══ MATERIAL SUPPLIED

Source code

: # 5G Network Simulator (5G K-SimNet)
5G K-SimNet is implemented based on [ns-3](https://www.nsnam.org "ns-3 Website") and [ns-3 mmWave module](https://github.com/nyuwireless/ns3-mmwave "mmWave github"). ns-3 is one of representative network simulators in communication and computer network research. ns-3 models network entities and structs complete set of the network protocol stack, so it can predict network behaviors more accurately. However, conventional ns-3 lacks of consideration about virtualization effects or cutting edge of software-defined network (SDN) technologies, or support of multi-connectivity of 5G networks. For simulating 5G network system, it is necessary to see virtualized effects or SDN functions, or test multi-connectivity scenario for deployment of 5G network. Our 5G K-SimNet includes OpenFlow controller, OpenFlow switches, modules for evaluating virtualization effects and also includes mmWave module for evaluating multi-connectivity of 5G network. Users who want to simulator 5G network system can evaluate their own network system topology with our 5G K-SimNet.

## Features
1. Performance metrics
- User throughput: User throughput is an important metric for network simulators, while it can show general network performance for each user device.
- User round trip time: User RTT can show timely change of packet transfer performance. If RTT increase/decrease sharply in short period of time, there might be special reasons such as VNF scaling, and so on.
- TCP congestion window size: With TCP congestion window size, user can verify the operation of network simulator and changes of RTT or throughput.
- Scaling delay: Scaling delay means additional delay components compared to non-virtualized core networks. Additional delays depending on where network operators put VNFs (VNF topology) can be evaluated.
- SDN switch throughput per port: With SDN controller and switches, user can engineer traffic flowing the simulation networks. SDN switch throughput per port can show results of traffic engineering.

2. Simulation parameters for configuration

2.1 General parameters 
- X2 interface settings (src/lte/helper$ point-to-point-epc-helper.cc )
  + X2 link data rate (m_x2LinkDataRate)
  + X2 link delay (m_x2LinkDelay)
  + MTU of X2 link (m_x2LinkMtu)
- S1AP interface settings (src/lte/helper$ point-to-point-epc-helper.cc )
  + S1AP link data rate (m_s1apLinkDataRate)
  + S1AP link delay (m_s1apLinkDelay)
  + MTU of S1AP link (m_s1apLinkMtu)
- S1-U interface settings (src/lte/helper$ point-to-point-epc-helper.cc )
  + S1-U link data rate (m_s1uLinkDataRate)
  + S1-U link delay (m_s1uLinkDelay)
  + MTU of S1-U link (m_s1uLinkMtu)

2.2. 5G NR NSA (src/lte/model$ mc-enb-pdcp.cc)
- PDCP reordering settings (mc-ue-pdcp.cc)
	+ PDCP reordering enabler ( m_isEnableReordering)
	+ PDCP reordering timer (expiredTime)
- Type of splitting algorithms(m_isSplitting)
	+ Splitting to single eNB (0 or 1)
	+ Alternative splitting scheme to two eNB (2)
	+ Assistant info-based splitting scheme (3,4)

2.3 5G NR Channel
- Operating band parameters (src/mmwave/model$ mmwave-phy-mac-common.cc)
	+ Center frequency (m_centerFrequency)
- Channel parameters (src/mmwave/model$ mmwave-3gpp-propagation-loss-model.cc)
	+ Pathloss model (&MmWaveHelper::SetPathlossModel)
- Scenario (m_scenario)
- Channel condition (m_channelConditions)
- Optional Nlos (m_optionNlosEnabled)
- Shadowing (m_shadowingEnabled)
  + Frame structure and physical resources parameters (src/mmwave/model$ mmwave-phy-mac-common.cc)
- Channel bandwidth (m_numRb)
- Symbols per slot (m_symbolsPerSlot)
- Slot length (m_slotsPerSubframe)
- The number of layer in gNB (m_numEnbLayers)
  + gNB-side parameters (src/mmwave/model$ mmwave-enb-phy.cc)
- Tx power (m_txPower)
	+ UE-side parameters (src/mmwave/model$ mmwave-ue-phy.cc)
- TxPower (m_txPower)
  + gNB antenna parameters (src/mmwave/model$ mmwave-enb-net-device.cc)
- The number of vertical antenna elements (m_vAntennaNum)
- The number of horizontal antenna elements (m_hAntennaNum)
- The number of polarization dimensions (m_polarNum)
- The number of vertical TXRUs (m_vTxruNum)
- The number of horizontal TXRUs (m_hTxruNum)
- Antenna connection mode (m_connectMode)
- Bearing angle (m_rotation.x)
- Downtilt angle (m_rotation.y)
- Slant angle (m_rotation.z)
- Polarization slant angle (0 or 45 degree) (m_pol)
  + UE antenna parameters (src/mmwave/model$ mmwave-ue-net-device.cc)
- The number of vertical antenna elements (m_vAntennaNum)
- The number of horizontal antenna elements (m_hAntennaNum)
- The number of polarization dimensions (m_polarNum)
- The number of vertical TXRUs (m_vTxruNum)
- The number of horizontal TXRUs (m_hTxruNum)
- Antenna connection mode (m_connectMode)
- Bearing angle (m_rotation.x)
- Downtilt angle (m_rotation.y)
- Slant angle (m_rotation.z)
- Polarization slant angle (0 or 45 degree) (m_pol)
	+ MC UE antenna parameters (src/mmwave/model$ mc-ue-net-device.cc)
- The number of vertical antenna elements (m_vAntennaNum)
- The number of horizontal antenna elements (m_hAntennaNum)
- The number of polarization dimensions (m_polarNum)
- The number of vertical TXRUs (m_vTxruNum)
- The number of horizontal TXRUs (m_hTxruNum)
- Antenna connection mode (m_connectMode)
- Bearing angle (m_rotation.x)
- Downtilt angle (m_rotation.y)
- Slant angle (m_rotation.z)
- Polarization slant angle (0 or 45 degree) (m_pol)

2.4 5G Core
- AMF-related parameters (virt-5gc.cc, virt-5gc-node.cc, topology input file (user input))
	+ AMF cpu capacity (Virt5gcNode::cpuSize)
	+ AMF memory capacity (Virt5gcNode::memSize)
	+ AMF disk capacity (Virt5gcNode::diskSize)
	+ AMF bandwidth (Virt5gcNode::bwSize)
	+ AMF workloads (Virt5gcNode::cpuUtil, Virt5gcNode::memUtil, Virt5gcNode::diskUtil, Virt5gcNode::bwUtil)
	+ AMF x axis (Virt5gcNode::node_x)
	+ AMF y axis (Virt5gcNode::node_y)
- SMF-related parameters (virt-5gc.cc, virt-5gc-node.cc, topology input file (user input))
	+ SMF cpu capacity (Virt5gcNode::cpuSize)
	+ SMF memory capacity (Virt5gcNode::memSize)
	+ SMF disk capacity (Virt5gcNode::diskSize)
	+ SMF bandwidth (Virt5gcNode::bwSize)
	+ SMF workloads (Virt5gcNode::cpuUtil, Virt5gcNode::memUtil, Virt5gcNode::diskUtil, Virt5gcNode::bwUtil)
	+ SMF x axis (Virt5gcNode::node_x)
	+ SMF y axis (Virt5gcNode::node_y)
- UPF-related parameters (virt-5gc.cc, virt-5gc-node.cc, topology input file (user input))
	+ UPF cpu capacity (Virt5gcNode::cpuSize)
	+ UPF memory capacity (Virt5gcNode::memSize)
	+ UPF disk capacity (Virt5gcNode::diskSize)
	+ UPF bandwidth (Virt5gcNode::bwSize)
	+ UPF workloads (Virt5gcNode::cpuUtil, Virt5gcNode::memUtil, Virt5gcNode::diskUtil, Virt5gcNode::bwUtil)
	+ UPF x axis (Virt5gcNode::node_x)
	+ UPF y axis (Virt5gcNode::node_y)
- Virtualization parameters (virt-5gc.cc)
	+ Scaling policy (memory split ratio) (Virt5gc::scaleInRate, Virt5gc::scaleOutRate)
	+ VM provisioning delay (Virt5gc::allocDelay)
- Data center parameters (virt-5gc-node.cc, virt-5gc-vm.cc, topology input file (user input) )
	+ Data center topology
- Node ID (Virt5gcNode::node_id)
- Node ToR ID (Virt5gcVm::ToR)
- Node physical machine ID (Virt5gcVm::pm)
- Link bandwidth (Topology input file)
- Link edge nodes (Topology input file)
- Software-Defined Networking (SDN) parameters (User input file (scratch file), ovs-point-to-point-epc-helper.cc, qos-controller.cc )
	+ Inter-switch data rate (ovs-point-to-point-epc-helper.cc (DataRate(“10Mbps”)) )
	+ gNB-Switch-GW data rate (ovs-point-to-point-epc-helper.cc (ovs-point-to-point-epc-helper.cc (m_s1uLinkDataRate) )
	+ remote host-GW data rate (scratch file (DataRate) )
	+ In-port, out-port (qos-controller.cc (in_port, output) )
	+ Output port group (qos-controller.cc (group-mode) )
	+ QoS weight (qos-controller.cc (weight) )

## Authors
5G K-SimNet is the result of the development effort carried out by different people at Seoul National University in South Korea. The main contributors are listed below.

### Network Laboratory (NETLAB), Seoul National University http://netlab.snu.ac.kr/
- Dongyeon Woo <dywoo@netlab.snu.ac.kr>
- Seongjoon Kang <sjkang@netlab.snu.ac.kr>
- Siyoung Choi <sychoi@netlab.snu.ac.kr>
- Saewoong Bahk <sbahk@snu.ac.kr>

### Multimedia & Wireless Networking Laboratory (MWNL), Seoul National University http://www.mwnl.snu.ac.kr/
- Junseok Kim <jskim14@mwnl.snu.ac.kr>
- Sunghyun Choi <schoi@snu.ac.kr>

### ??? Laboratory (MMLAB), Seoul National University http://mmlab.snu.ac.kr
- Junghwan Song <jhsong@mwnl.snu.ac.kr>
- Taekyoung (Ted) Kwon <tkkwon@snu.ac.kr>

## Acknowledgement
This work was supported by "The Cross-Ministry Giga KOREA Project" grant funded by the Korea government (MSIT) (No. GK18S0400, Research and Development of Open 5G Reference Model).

════

■ EXERCISE REQUIREMENTS ■
All that is wanted is a faithful reproduction of the line above with "AMF x axis (Virt5gcNode::node_x)", the line with "- UPF-related parameters", and every line in between.

■ COMPLETED EXERCISE ■
	+ AMF x axis (Virt5gcNode::node_x)
	+ AMF y axis (Virt5gcNode::node_y)
- SMF-related parameters (virt-5gc.cc, virt-5gc-node.cc, topology input file (user input))
	+ SMF cpu capacity (Virt5gcNode::cpuSize)
	+ SMF memory capacity (Virt5gcNode::memSize)
	+ SMF disk capacity (Virt5gcNode::diskSize)
	+ SMF bandwidth (Virt5gcNode::bwSize)
	+ SMF workloads (Virt5gcNode::cpuUtil, Virt5gcNode::memUtil, Virt5gcNode::diskUtil, Virt5gcNode::bwUtil)
	+ SMF x axis (Virt5gcNode::node_x)
	+ SMF y axis (Virt5gcNode::node_y)
- UPF-related parameters (virt-5gc.cc, virt-5gc-node.cc, topology input file (user input))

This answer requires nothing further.